At its forty-ninth session, in 1994, the General Assembly, under the item entitled "Report of the International Law Commission on the work of its forty-sixth session" (resolution 49/53), decided to establish an ad hoc committee to review the major issues arising out of the draft statute for an international criminal court prepared by the Commission, and to consider arrangements for the convening of an international conference of plenipotentiaries to conclude a convention on the establishment of such a court .

At its fiftieth session, the General Assembly established the Preparatory Committee on the Establishment of an International Criminal Court (resolution 50/46). In 1998, the Assembly held a diplomatic conference of plenipotentiaries at which it adopted the Rome Statute [PDF] of the International Criminal Court and resolution F of the Final Act of the Conference, which established the Preparatory Commission for the International Criminal Court. The Assembly continued its consideration of the item at its fifty-second to fifty-seventh sessions (resolutions 52/160, 53/105, 54/105, 55/155, 56/85 and 57/23). Following the entry into force of the Rome Statute on 1 July 2002, at the fifty-eighth and fifty-ninth sessions, the item was entitled "International Criminal Court" (resolutions 58/79 and 59/43).

At its fifty-ninth session, the General Assembly decided that the item should be entitled "Report of the International Criminal Court" (resolution 59/43).

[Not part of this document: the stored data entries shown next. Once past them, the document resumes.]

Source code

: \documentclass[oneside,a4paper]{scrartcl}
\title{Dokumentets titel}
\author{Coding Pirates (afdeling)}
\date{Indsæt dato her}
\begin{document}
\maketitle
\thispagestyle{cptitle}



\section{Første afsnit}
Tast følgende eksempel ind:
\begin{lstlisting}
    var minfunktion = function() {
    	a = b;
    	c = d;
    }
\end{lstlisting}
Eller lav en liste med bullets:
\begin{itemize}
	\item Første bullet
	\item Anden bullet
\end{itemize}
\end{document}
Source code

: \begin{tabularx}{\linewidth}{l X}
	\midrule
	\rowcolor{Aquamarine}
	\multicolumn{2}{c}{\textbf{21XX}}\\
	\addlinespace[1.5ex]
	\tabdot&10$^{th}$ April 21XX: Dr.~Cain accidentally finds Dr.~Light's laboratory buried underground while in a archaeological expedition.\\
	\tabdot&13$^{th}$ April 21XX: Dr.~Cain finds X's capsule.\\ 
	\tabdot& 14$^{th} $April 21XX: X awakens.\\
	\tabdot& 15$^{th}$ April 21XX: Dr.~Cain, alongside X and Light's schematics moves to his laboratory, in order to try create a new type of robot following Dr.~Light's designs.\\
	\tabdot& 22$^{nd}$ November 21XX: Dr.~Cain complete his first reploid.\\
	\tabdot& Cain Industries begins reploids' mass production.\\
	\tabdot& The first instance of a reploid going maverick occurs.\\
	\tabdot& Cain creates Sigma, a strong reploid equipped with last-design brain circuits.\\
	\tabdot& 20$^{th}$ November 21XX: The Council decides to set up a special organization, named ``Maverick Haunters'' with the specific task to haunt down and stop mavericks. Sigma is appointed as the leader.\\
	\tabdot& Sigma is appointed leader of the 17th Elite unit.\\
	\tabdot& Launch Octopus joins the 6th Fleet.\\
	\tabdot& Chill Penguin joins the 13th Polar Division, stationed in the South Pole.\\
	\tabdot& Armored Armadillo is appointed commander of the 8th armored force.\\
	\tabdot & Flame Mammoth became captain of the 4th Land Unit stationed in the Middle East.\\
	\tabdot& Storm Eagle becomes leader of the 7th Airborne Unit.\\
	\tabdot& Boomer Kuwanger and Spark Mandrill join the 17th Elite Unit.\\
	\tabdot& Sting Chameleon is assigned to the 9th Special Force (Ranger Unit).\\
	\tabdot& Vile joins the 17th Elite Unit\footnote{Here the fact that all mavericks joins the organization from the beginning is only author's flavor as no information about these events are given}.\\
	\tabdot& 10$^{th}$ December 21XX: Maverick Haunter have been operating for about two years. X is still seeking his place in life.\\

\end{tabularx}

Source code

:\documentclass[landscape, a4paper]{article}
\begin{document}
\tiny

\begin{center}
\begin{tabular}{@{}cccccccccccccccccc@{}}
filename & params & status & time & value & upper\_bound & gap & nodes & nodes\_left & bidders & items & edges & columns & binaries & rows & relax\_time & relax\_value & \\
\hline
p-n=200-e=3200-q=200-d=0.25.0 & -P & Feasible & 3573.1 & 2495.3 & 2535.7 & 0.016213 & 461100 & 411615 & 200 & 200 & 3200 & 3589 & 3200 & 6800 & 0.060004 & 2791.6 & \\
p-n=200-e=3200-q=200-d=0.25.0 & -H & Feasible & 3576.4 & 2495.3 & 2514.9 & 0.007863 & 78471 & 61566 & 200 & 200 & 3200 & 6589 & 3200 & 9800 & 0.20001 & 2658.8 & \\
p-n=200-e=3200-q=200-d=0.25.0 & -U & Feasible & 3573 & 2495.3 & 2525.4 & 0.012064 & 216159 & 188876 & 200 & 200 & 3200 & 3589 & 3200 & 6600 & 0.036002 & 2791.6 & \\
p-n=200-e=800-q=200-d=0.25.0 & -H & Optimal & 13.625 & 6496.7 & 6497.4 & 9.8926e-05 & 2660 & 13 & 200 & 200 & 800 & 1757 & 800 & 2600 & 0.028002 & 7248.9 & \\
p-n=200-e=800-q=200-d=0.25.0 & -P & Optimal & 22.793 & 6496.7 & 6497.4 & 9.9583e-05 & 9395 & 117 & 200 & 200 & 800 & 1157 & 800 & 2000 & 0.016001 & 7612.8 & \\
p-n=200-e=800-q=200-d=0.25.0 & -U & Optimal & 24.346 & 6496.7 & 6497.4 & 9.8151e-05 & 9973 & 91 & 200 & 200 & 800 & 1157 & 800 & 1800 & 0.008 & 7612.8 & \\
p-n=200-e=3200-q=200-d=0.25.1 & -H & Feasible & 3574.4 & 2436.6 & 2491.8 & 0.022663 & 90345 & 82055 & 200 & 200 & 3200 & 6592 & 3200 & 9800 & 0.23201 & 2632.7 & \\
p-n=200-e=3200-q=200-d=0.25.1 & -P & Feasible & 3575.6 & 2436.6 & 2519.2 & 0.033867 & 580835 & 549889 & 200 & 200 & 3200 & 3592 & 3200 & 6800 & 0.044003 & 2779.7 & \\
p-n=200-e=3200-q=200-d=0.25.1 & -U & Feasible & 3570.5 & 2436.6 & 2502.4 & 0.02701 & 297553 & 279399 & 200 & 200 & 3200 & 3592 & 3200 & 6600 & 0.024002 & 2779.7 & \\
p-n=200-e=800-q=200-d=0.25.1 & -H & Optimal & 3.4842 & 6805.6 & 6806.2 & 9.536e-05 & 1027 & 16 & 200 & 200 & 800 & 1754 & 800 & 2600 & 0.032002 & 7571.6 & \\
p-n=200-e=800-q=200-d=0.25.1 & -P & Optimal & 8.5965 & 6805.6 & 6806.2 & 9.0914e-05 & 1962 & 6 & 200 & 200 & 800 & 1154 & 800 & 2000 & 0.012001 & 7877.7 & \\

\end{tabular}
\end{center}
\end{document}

At its sixty-first session, the General Assembly called upon States that had not yet done so to consider becoming parties to the Agreement on the Privileges and Immunities of the International Criminal Court; emphasized the importance of the full implementation of the Relationship Agreement between the United Nations and the International Criminal Court as well as the need for comprehensive information from the Secretary-General with respect to steps taken in the implementation of the Agreement; noted the establishment and operationalization of the International Criminal Court liaison office to United Nations Headquarters, and encouraged the Secretary-General to work closely with that office; recalled that, by virtue of article 12, paragraph 3, of the Rome Statute, a State which was not a party to the Statute might, by declaration lodged with the Registrar of the International Criminal Court, accept the exercise of jurisdiction by the Court with respect to specific crimes that were mentioned in paragraph 2 of that article; encouraged all States to consider participating in the work of the Special Working Group on the Crime of Aggression with a view to elaborating proposals for a provision on the crime of aggression; and invited the International Criminal Court to submit a report on its activities for 2006- 2007, for consideration by the Assembly at its sixty-second session (resolution 61/15).